Sour Notes in the Music Biz

In one of his old comedy routines, Steve Martin imagines himself hauled into court for bank robbery. He seeks dismissal of the charges on the grounds of forgetfulness. "Your Honor," he pleads, "I forgot that bank robbery was a crime."

That sort of forgetfulness seems widespread and persistent in the music industry. On Tuesday, May 4, several major record labels and music publishers agreed to pay approximately $50 million to settle an investigation by the New York State Attorney General's office into unpaid royalties for thousand of recording artists. Among the list of underpaid performers were big names as well as relative unknowns, both living and dead—long-established stars such as David Bowie, Billy Idol, Tom Jones, Dolly Parton, and Luciano Pavarotti; more recent ones such as Sean Combs, Gloria Estefan, and Dave Matthews; and departed ones such as Elvis Presley and Frank Sinatra.

Some payments in arrears were relatively small—$2325 owed to Willie Nelson, for example—but others exceeded $100,000. The largest amount due was almost $230,000, owed to 1950s' crooner Tommy Edwards, according to NY Attorney General Eliot Spitzer. "We have this misperception that artists have all gained enormous wealth," Spitzer said at a press conference. "But there are many artists who struggle, who have one successful song, and they depend on these royalties."

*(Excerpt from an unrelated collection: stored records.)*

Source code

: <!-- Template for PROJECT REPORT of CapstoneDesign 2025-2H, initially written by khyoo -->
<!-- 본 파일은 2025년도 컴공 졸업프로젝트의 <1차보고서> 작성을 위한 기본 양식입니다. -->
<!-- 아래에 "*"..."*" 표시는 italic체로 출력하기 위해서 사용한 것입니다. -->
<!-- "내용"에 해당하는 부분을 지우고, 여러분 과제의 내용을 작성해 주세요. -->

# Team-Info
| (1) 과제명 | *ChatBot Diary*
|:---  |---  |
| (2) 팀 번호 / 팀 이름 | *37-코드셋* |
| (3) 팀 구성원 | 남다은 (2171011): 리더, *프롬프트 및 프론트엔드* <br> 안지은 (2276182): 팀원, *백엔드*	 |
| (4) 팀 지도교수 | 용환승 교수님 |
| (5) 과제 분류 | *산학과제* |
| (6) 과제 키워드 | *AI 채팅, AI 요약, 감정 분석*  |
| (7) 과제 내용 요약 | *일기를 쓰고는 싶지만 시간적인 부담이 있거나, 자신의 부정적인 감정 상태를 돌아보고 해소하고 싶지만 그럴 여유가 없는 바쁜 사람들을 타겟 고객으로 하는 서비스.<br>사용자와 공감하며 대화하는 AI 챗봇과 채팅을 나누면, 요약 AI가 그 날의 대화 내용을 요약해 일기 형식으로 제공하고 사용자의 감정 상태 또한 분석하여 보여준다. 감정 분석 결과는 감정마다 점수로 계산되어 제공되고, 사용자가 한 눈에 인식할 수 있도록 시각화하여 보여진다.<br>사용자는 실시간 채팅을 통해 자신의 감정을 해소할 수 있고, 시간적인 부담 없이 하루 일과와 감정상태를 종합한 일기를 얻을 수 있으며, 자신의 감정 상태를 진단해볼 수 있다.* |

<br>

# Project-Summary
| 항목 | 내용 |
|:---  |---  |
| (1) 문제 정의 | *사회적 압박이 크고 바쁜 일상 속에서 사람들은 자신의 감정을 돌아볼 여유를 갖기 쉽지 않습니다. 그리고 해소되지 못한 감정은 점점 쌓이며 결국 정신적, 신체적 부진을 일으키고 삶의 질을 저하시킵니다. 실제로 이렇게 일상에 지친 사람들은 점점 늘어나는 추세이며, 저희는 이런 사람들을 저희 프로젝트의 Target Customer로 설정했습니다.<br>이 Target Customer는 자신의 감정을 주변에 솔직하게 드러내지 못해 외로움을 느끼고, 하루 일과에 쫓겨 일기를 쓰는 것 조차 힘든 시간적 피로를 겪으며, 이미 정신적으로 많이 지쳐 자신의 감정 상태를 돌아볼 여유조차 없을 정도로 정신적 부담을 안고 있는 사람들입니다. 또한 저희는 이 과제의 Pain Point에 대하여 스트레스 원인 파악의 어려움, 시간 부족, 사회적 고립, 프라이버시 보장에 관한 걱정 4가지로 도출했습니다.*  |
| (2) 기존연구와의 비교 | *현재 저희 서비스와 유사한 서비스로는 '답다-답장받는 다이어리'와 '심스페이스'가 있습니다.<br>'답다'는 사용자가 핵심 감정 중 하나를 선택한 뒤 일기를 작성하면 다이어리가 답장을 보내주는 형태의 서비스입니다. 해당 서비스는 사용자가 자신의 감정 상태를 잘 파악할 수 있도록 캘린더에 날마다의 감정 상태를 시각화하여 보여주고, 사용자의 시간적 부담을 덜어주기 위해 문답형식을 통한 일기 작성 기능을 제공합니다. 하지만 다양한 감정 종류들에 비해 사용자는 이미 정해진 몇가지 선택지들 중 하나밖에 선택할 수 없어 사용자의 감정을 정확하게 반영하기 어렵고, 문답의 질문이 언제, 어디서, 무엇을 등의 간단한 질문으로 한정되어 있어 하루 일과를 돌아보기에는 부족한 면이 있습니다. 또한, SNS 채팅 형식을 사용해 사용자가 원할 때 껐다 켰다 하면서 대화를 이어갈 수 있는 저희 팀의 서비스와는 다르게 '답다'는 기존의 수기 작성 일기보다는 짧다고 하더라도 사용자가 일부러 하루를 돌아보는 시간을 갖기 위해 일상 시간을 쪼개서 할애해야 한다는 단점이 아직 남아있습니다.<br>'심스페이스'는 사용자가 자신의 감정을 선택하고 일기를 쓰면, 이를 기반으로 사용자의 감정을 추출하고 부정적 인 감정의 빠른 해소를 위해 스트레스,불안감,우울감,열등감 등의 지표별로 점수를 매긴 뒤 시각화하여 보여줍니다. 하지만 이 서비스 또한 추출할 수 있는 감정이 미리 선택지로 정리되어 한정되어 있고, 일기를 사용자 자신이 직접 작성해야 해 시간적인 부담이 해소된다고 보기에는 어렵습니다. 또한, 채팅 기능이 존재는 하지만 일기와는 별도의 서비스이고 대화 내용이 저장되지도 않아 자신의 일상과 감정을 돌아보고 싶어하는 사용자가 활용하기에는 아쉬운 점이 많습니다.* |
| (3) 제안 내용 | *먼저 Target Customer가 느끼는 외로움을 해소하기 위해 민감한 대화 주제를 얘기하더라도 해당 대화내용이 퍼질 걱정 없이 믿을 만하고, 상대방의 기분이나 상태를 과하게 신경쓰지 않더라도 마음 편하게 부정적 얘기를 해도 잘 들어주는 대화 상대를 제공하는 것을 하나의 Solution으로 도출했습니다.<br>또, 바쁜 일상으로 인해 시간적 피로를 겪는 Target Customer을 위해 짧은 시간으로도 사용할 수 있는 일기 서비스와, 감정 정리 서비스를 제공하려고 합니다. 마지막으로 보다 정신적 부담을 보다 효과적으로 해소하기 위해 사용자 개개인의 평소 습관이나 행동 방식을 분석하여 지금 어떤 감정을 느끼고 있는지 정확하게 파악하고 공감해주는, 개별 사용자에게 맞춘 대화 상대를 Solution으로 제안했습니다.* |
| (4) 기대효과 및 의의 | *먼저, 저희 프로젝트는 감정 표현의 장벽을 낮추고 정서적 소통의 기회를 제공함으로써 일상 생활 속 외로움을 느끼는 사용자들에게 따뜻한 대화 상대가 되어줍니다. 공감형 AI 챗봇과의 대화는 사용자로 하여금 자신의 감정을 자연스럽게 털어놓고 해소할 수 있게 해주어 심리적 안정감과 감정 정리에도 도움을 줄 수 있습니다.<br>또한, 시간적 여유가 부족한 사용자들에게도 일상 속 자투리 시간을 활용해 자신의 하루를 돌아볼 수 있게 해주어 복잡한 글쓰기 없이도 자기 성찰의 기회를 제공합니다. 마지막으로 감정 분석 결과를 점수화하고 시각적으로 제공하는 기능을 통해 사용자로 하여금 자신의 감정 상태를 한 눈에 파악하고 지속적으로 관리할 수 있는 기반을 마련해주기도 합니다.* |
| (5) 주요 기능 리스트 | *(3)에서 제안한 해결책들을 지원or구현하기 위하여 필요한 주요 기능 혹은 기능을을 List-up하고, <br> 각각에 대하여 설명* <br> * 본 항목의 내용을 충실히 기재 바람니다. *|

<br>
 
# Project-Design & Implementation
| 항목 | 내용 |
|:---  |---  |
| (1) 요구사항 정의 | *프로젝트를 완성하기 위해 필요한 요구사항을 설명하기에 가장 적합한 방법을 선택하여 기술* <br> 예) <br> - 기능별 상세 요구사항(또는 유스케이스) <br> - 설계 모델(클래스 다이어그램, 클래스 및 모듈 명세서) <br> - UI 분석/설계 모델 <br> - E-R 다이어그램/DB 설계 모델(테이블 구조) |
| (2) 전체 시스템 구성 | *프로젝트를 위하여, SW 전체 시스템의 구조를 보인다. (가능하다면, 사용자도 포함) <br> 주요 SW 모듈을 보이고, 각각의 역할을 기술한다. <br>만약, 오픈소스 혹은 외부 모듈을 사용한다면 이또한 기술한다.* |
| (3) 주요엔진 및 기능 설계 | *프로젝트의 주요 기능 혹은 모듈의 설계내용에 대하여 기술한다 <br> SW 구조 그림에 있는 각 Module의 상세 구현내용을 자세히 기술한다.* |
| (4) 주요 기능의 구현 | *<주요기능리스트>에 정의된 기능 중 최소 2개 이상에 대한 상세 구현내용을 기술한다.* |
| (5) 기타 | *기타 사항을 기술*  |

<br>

The settlement concluded a two-year inquiry in which record labels pleaded that many payments couldn't be delivered because artists or their heirs couldn't be found. (It's baffling that a record label's accounts payable department would have trouble reaching Presley's or Sinatra's heirs.) Under the agreement struck with Spitzer's office, music publishers and record labels promised to make better efforts to locate artists owed money, by putting ads up on company websites and working more actively with performers' unions. Signing the deal were BMG Music Publishing, BMG Music, EMI Music Publishing, EMI Music North America, the Harry Fox Agency, Sony Music Entertainment, Sony ATV Music Publishing, Universal Music Group, and Warner Music Group. Unclaimed royalties will go to the state if artists or their heirs can't be located. A BMG spokesman encouraged artists who may be owed royalties "to contact their record labels with updated information."

Unpaid or underpaid royalties are classic problems for recording artists. In January 2002, Universal Music agreed to set up a $4.75 million fund to pay artists (or their heirs) for "accounting irregularities" stretching back over several decades. That case, brought by singer Peggy Lee, and settled just a few days before her death, was declared a class action suit on January 14 of that year by Los Angeles Superior Court Judge Victoria Gerrard Chaney. It was a victory not only for Ms. Lee, but also for many artists whose most prolific years were in the 1940s, '50s, and '60s—including Louis Armstrong, Pearl Bailey, Patsy Cline, Ella Fitzgerald, and Billie Holiday. Many current artists have had nasty and very public disagreements with their record labels over royalties. The Recording Artists' Coalition is working with sympathetic legislators, such as California State Senator Kevin Murray, to reform the recording industry's accounting practices.

Mistrust and ill will in the music business cut in many directions, however. Anyone who has seen the documentary film Standing in the Shadow of Motown knows that the session musicians who created and sustained the "Motown sound" of the 1960s got shortchanged, while a few superstars and executives got rich. Those musicians, collectively known as the "Funk Brothers," got their due acknowledgement, if not their due reward, as a result of the film's success, with a tour that filled concert venues nationwide.

On April 28, the film's producers, Sandy Passman and Allan Slutsky, sued the Funk Brothers for breach of contract. The producers claim that the Funk Brothers (Jack Ashford, Bob Babbitt, Joe Hunter, Uriel Jones, Joe Messina, and Eddie Willis) signed a binding contract in February 2003 giving Passman and Slutsky's Rimshot Management exclusive managerial rights for two years. The Brothers attempted to terminate the contract a year later, after earning more than $1 million touring, Rimshot asserts. The partnership is owed approximately $30,000 in unpaid commissions, claims the lawsuit filed in California Superior Court in LA.

May 11 is the street date for a re-release of the film's soundtrack, a two-CD package on Universal Music's Hip-O record label. Many classics from the Motown era are also being made available for digital download for the first time, according to Billboard. Motown Records is licensing its first 45 singles, and 45 rare albums, to Apple's iTunes Music Store as part of the label's 45th anniversary celebration. "The promotion will run through May 25 and coincides with the May 17 ABC broadcast of the 'Motown 45' TV special," noted Billboard music editor Jonathan Cohen.